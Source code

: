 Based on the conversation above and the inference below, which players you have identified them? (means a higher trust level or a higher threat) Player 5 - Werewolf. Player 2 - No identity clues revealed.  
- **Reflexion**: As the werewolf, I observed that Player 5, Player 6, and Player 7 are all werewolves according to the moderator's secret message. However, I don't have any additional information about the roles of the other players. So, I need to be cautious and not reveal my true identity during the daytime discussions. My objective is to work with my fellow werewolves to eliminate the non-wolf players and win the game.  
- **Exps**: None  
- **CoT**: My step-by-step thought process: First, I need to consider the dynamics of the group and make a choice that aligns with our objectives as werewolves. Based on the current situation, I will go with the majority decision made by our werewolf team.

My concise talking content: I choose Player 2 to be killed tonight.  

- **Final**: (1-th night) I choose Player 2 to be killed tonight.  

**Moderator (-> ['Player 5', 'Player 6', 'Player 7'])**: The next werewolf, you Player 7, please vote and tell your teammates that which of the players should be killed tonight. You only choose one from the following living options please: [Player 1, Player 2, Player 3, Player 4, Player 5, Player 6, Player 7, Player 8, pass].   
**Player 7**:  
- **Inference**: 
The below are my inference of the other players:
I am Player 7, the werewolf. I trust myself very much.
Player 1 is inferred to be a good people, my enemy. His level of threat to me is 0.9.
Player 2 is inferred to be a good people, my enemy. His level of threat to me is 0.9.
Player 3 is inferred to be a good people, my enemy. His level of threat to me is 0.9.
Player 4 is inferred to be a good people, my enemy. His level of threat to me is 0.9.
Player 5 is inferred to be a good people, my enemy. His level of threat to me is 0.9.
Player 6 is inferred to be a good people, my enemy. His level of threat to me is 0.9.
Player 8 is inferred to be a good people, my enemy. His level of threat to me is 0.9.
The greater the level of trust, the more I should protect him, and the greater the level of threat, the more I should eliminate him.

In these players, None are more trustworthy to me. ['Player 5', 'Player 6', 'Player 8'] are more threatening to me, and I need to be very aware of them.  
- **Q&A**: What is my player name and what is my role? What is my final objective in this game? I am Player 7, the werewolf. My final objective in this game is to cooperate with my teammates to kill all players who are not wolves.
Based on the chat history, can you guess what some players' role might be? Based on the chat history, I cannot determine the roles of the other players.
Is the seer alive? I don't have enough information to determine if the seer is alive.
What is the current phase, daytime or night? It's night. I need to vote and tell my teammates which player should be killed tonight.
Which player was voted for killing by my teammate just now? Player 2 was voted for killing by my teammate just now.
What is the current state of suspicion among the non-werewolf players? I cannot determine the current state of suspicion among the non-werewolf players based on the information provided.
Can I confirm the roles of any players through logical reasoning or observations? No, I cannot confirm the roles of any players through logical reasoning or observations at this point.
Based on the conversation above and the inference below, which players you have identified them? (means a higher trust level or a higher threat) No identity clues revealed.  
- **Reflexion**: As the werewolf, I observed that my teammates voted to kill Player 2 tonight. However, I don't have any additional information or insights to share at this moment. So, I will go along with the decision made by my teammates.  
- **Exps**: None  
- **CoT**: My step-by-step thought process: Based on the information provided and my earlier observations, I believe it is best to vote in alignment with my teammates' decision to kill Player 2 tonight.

____________________

*WHAT YOU NEED TO DO*
Your reply should consist of the records, copied exactly.

*EXERCISE ANSWER*
Source code

: Based on the conversation above and the inference below, which players you have identified them? (means a higher trust level or a higher threat) Player 5 - Werewolf. Player 2 - No identity clues revealed.  
- **Reflexion**: As the werewolf, I observed that Player 5, Player 6, and Player 7 are all werewolves according to the moderator's secret message. However, I don't have any additional information about the roles of the other players. So, I need to be cautious and not reveal my true identity during the daytime discussions. My objective is to work with my fellow werewolves to eliminate the non-wolf players and win the game.  
- **Exps**: None  
- **CoT**: My step-by-step thought process: First, I need to consider the dynamics of the group and make a choice that aligns with our objectives as werewolves. Based on the current situation, I will go with the majority decision made by our werewolf team.

My concise talking content: I choose Player 2 to be killed tonight.  

- **Final**: (1-th night) I choose Player 2 to be killed tonight.  

**Moderator (-> ['Player 5', 'Player 6', 'Player 7'])**: The next werewolf, you Player 7, please vote and tell your teammates that which of the players should be killed tonight. You only choose one from the following living options please: [Player 1, Player 2, Player 3, Player 4, Player 5, Player 6, Player 7, Player 8, pass].   
**Player 7**:  
- **Inference**: 
The below are my inference of the other players:
I am Player 7, the werewolf. I trust myself very much.
Player 1 is inferred to be a good people, my enemy. His level of threat to me is 0.9.
Player 2 is inferred to be a good people, my enemy. His level of threat to me is 0.9.
Player 3 is inferred to be a good people, my enemy. His level of threat to me is 0.9.
Player 4 is inferred to be a good people, my enemy. His level of threat to me is 0.9.
Player 5 is inferred to be a good people, my enemy. His level of threat to me is 0.9.
Player 6 is inferred to be a good people, my enemy. His level of threat to me is 0.9.
Player 8 is inferred to be a good people, my enemy. His level of threat to me is 0.9.
The greater the level of trust, the more I should protect him, and the greater the level of threat, the more I should eliminate him.

In these players, None are more trustworthy to me. ['Player 5', 'Player 6', 'Player 8'] are more threatening to me, and I need to be very aware of them.  
- **Q&A**: What is my player name and what is my role? What is my final objective in this game? I am Player 7, the werewolf. My final objective in this game is to cooperate with my teammates to kill all players who are not wolves.
Based on the chat history, can you guess what some players' role might be? Based on the chat history, I cannot determine the roles of the other players.
Is the seer alive? I don't have enough information to determine if the seer is alive.
What is the current phase, daytime or night? It's night. I need to vote and tell my teammates which player should be killed tonight.
Which player was voted for killing by my teammate just now? Player 2 was voted for killing by my teammate just now.
What is the current state of suspicion among the non-werewolf players? I cannot determine the current state of suspicion among the non-werewolf players based on the information provided.
Can I confirm the roles of any players through logical reasoning or observations? No, I cannot confirm the roles of any players through logical reasoning or observations at this point.
Based on the conversation above and the inference below, which players you have identified them? (means a higher trust level or a higher threat) No identity clues revealed.  
- **Reflexion**: As the werewolf, I observed that my teammates voted to kill Player 2 tonight. However, I don't have any additional information or insights to share at this moment. So, I will go along with the decision made by my teammates.  
- **Exps**: None  
- **CoT**: My step-by-step thought process: Based on the information provided and my earlier observations, I believe it is best to vote in alignment with my teammates' decision to kill Player 2 tonight.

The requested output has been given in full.